From first entry to last, give the listing again verbatim.

++++++++

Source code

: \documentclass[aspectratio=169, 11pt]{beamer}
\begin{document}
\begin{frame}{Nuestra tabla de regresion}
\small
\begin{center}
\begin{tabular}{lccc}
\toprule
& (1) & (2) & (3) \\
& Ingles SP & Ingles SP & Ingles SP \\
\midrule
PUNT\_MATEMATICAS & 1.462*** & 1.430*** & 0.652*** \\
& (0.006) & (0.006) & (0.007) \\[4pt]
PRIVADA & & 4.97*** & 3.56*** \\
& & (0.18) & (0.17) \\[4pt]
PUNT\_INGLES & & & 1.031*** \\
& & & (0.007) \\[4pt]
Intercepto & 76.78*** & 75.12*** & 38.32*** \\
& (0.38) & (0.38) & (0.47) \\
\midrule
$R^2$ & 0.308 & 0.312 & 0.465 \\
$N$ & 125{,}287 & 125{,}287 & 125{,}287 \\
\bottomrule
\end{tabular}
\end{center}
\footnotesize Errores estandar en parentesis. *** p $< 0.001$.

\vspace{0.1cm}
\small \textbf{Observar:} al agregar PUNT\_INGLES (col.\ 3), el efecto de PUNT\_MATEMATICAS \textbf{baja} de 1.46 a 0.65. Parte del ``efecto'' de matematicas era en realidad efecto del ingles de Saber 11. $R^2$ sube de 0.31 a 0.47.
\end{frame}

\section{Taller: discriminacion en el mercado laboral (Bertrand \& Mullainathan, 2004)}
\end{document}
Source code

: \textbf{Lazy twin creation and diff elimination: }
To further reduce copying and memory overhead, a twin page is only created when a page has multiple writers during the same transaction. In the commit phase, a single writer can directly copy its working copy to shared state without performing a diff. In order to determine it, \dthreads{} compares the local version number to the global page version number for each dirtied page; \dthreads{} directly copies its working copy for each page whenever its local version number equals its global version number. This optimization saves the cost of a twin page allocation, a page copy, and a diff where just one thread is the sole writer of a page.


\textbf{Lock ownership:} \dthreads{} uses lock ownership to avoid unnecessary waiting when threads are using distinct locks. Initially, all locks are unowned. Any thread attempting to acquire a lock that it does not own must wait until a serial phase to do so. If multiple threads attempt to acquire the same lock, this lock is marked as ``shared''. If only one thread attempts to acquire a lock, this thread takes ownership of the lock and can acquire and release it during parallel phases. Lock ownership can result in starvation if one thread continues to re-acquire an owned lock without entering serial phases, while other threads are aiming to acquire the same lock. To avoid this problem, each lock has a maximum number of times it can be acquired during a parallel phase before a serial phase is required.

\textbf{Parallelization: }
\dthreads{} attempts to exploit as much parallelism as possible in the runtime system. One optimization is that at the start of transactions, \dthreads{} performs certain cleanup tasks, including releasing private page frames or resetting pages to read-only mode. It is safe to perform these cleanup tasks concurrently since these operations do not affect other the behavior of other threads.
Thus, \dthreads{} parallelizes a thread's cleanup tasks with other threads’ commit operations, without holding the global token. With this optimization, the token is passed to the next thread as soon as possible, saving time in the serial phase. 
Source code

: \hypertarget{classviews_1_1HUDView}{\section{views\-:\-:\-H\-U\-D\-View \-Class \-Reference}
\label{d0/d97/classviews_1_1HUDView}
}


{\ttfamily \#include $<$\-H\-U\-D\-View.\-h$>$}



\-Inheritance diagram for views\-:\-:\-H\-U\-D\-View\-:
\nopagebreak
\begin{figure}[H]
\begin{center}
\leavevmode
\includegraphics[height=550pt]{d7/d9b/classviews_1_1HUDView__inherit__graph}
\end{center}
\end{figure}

++++++++

**Expected answer**.
Source code

: \documentclass[aspectratio=169, 11pt]{beamer}
\begin{document}
\begin{frame}{Nuestra tabla de regresion}
\small
\begin{center}
\begin{tabular}{lccc}
\toprule
& (1) & (2) & (3) \\
& Ingles SP & Ingles SP & Ingles SP \\
\midrule
PUNT\_MATEMATICAS & 1.462*** & 1.430*** & 0.652*** \\
& (0.006) & (0.006) & (0.007) \\[4pt]
PRIVADA & & 4.97*** & 3.56*** \\
& & (0.18) & (0.17) \\[4pt]
PUNT\_INGLES & & & 1.031*** \\
& & & (0.007) \\[4pt]
Intercepto & 76.78*** & 75.12*** & 38.32*** \\
& (0.38) & (0.38) & (0.47) \\
\midrule
$R^2$ & 0.308 & 0.312 & 0.465 \\
$N$ & 125{,}287 & 125{,}287 & 125{,}287 \\
\bottomrule
\end{tabular}
\end{center}
\footnotesize Errores estandar en parentesis. *** p $< 0.001$.

\vspace{0.1cm}
\small \textbf{Observar:} al agregar PUNT\_INGLES (col.\ 3), el efecto de PUNT\_MATEMATICAS \textbf{baja} de 1.46 a 0.65. Parte del ``efecto'' de matematicas era en realidad efecto del ingles de Saber 11. $R^2$ sube de 0.31 a 0.47.
\end{frame}

\section{Taller: discriminacion en el mercado laboral (Bertrand \& Mullainathan, 2004)}
\end{document}
Source code

: \textbf{Lazy twin creation and diff elimination: }
To further reduce copying and memory overhead, a twin page is only created when a page has multiple writers during the same transaction. In the commit phase, a single writer can directly copy its working copy to shared state without performing a diff. In order to determine it, \dthreads{} compares the local version number to the global page version number for each dirtied page; \dthreads{} directly copies its working copy for each page whenever its local version number equals its global version number. This optimization saves the cost of a twin page allocation, a page copy, and a diff where just one thread is the sole writer of a page.


\textbf{Lock ownership:} \dthreads{} uses lock ownership to avoid unnecessary waiting when threads are using distinct locks. Initially, all locks are unowned. Any thread attempting to acquire a lock that it does not own must wait until a serial phase to do so. If multiple threads attempt to acquire the same lock, this lock is marked as ``shared''. If only one thread attempts to acquire a lock, this thread takes ownership of the lock and can acquire and release it during parallel phases. Lock ownership can result in starvation if one thread continues to re-acquire an owned lock without entering serial phases, while other threads are aiming to acquire the same lock. To avoid this problem, each lock has a maximum number of times it can be acquired during a parallel phase before a serial phase is required.

\textbf{Parallelization: }
\dthreads{} attempts to exploit as much parallelism as possible in the runtime system. One optimization is that at the start of transactions, \dthreads{} performs certain cleanup tasks, including releasing private page frames or resetting pages to read-only mode. It is safe to perform these cleanup tasks concurrently since these operations do not affect other the behavior of other threads.
Thus, \dthreads{} parallelizes a thread's cleanup tasks with other threads’ commit operations, without holding the global token. With this optimization, the token is passed to the next thread as soon as possible, saving time in the serial phase. 
Source code

: \hypertarget{classviews_1_1HUDView}{\section{views\-:\-:\-H\-U\-D\-View \-Class \-Reference}
\label{d0/d97/classviews_1_1HUDView}
}


{\ttfamily \#include $<$\-H\-U\-D\-View.\-h$>$}



\-Inheritance diagram for views\-:\-:\-H\-U\-D\-View\-:
\nopagebreak
\begin{figure}[H]
\begin{center}
\leavevmode
\includegraphics[height=550pt]{d7/d9b/classviews_1_1HUDView__inherit__graph}
\end{center}
\end{figure}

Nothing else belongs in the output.